Jones relied on her faith to overcome addiction and hasn’t relapsed since her release in 1995.

“Anything that controls you like that, you need to do something about,” she said. “Making that change in my life allowed me to be reintroduced to new and different people who walked the walk I wanted to walk.”

After being released, Jones worked as an intake secretary for the Virginia Cares program. She’s also worked with Offender Aid and Restoration and other services to help those in need.

Rather than focus on advancing a career, Jones decided to be “a community asset” and “a resource.” She’s worked with a slew of local agencies and organizations, always seeking to help those struggling as she did.

Jones became a first-time homebuyer after her release and completed a master’s degree in criminal justice.

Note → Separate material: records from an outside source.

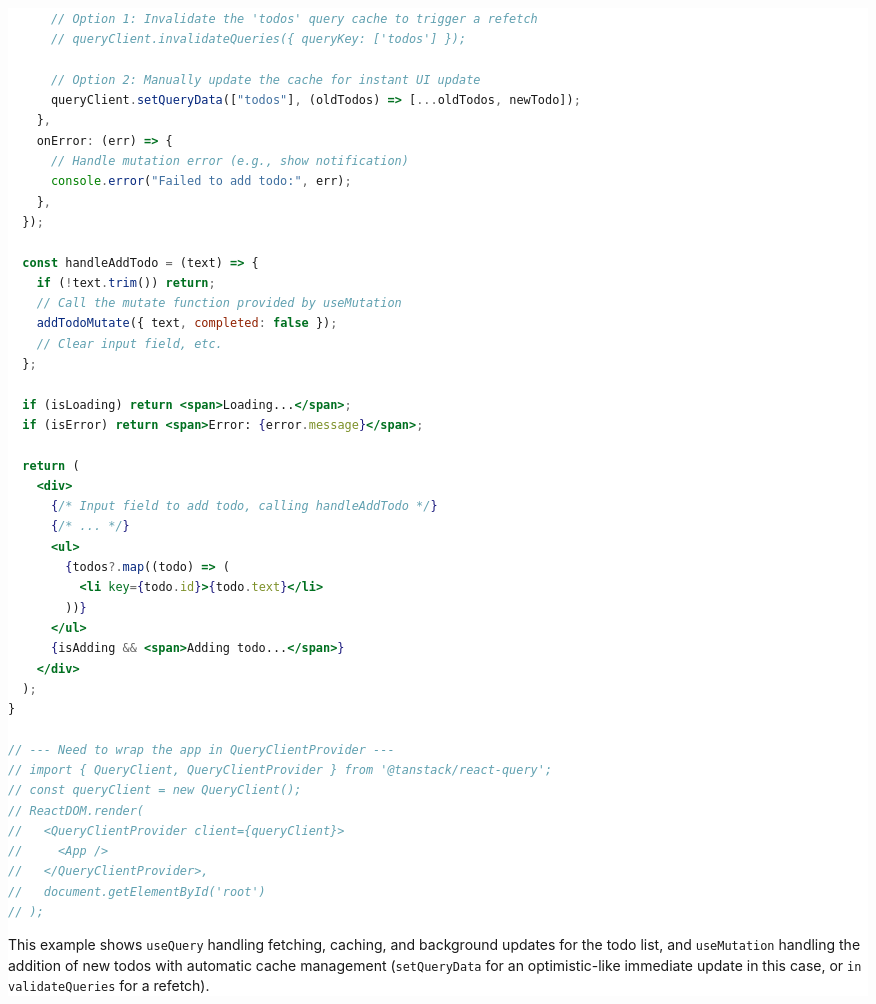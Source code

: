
 ```jsx
      // Option 1: Invalidate the 'todos' query cache to trigger a refetch
      // queryClient.invalidateQueries({ queryKey: ['todos'] });

      // Option 2: Manually update the cache for instant UI update
      queryClient.setQueryData(["todos"], (oldTodos) => [...oldTodos, newTodo]);
    },
    onError: (err) => {
      // Handle mutation error (e.g., show notification)
      console.error("Failed to add todo:", err);
    },
  });

  const handleAddTodo = (text) => {
    if (!text.trim()) return;
    // Call the mutate function provided by useMutation
    addTodoMutate({ text, completed: false });
    // Clear input field, etc.
  };

  if (isLoading) return <span>Loading...</span>;
  if (isError) return <span>Error: {error.message}</span>;

  return (
    <div>
      {/* Input field to add todo, calling handleAddTodo */}
      {/* ... */}
      <ul>
        {todos?.map((todo) => (
          <li key={todo.id}>{todo.text}</li>
        ))}
      </ul>
      {isAdding && <span>Adding todo...</span>}
    </div>
  );
}

// --- Need to wrap the app in QueryClientProvider ---
// import { QueryClient, QueryClientProvider } from '@tanstack/react-query';
// const queryClient = new QueryClient();
// ReactDOM.render(
//   <QueryClientProvider client={queryClient}>
//     <App />
//   </QueryClientProvider>,
//   document.getElementById('root')
// );
```

This example shows `useQuery` handling fetching, caching, and background updates for the todo list, and `useMutation` handling the addition of new todos with automatic cache management (`setQueryData` for an optimistic-like immediate update in this case, or `invalidateQueries` for a refetch).


  [key: string]: boolean;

Jones has forged her path so clients can connect with someone who deeply understands their struggle. She can give background on different support agencies and an overview of what to expect.

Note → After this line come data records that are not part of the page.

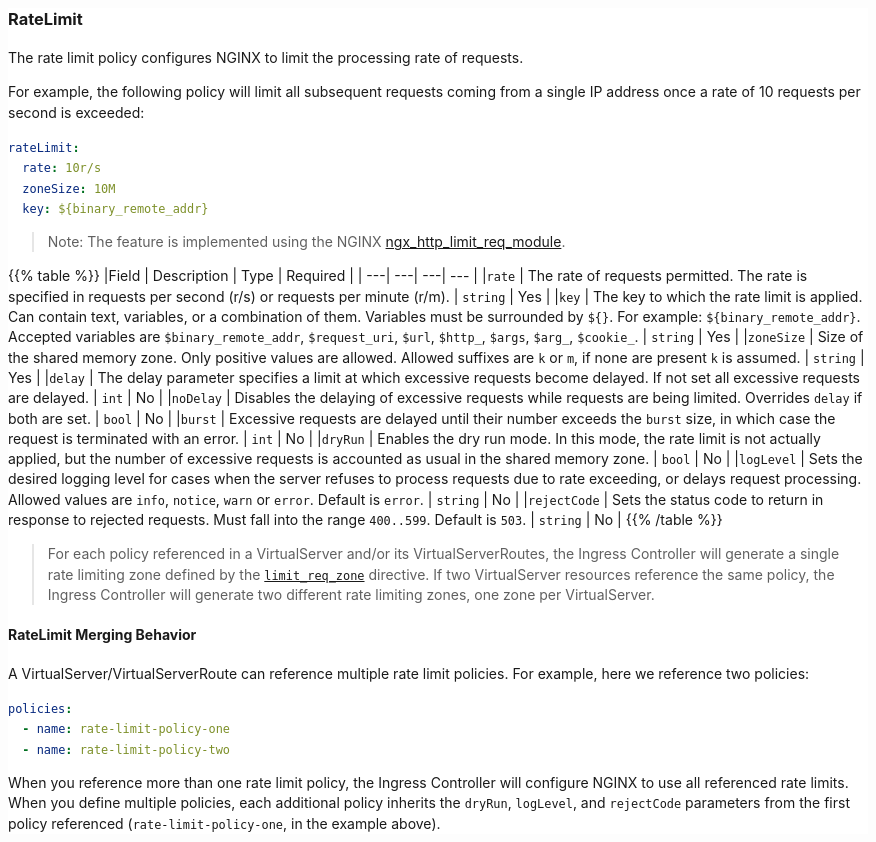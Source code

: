 ### RateLimit

The rate limit policy configures NGINX to limit the processing rate of requests.

For example, the following policy will limit all subsequent requests coming from a single IP address once a rate of 10 requests per second is exceeded:

```yaml
rateLimit:
  rate: 10r/s
  zoneSize: 10M
  key: ${binary_remote_addr}
```

> Note: The feature is implemented using the NGINX [ngx_http_limit_req_module](https://nginx.org/en/docs/http/ngx_http_limit_req_module.html).

{{% table %}}
|Field | Description | Type | Required |
| ---| ---| ---| --- |
|`rate` | The rate of requests permitted. The rate is specified in requests per second (r/s) or requests per minute (r/m). | `string` | Yes |
|`key` | The key to which the rate limit is applied. Can contain text, variables, or a combination of them. Variables must be surrounded by `${}`. For example: `${binary_remote_addr}`. Accepted variables are `$binary_remote_addr`, `$request_uri`, `$url`, `$http_`, `$args`, `$arg_`, `$cookie_`. | `string` | Yes |
|`zoneSize` | Size of the shared memory zone. Only positive values are allowed. Allowed suffixes are `k` or `m`, if none are present `k` is assumed. | `string` | Yes |
|`delay` | The delay parameter specifies a limit at which excessive requests become delayed. If not set all excessive requests are delayed. | `int` | No |
|`noDelay` | Disables the delaying of excessive requests while requests are being limited. Overrides `delay` if both are set. | `bool` | No |
|`burst` | Excessive requests are delayed until their number exceeds the `burst` size, in which case the request is terminated with an error. | `int` | No |
|`dryRun` | Enables the dry run mode. In this mode, the rate limit is not actually applied, but the number of excessive requests is accounted as usual in the shared memory zone. | `bool` | No |
|`logLevel` | Sets the desired logging level for cases when the server refuses to process requests due to rate exceeding, or delays request processing. Allowed values are `info`, `notice`, `warn` or `error`. Default is `error`. | `string` | No |
|`rejectCode` | Sets the status code to return in response to rejected requests. Must fall into the range `400..599`. Default is `503`. | `string` | No |
{{% /table %}}

> For each policy referenced in a VirtualServer and/or its VirtualServerRoutes, the Ingress Controller will generate a single rate limiting zone defined by the [`limit_req_zone`](http://nginx.org/en/docs/http/ngx_http_limit_req_module.html#limit_req_zone) directive. If two VirtualServer resources reference the same policy, the Ingress Controller will generate two different rate limiting zones, one zone per VirtualServer.

#### RateLimit Merging Behavior

A VirtualServer/VirtualServerRoute can reference multiple rate limit policies. For example, here we reference two policies:

```yaml
policies:
  - name: rate-limit-policy-one
  - name: rate-limit-policy-two
```

When you reference more than one rate limit policy, the Ingress Controller will configure NGINX to use all referenced rate limits. When you define multiple policies, each additional policy inherits the `dryRun`, `logLevel`, and `rejectCode` parameters from the first policy referenced (`rate-limit-policy-one`, in the example above).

“Because of my addiction and my struggle, I always wanted to come back to my community and give back,” she said. “One of my challenges in trying to recover was having nobody as counselors who understood or looked like me, who had been in my shoes.”

Charles Alexander, known in his educational work with children as Mr. Alex-Zan, has known Jones since she was a teenager and said she has a wide web of connections. He said that a few years ago he connected Jones with a woman on the verge of losing her job and struggling with health and substance-abuse issues.

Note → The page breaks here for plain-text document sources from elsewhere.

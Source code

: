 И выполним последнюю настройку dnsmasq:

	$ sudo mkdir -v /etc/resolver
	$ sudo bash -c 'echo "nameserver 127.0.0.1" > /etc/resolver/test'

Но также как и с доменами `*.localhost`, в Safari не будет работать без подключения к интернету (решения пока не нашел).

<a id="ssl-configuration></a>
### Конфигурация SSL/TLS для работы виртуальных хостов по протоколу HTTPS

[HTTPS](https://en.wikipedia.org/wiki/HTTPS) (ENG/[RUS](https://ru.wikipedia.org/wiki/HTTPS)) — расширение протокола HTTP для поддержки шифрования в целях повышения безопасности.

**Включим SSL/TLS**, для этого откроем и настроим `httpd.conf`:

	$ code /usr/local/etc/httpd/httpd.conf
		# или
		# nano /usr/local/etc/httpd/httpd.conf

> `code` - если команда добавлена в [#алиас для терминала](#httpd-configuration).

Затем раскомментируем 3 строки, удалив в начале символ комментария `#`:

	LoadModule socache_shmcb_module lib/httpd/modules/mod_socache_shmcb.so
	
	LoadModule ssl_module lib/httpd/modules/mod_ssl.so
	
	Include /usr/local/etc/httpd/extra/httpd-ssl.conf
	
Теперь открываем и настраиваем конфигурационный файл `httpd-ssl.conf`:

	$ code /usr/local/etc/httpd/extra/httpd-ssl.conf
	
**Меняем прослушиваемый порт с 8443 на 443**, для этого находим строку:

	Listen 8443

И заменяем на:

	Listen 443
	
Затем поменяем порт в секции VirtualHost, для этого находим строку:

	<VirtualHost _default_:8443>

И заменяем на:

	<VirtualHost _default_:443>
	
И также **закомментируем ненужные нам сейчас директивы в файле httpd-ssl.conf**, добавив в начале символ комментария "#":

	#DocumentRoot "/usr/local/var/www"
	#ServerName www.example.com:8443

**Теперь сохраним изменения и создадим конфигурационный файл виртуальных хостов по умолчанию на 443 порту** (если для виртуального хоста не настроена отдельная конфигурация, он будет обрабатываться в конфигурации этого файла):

Soon after, the woman had a license, was enrolled in addiction courses and had her life back on track.

“She can offer people a path on the way to some sense of order,” Alexander said of Jones. “She’s humble enough to be able to share it.”

Human Services Director Kaki Dimock said Jones is an ideal example of the city’s push for peer navigators to help community members navigate services. Dimock said Jones is contacted for a variety of situations and can quickly connect with those who are struggling in life.

“That really helps somebody understand the hurdles or barriers someone is going to face,” Dimock said. “For somebody who is reaching out asking for help, knowing that the person helping you has had that experience can build the bridge of trust faster.”

Dimock said Jones does more than just give clients a phone number and address. She helps to build confidence and provides support to those in need.

“I just think Roxanne is a community rock star, and we’re delighted to have her,” Dimock said.

Alexander said Jones is a “foot soldier” in the community and is focused on “serving and helping people.” Her experience in the criminal justice system makes her an excellent adviser and resource, he said.

“Going through the criminal justice system allowed her to really get an insight on who the players were and the issues and concerns that were facing those folks who are coming out of the criminal justice system and those folks who might potentially be going in,” he said. “They’ll be able to relate because she’ll be able to share her story with their experiences and readily have a connection.”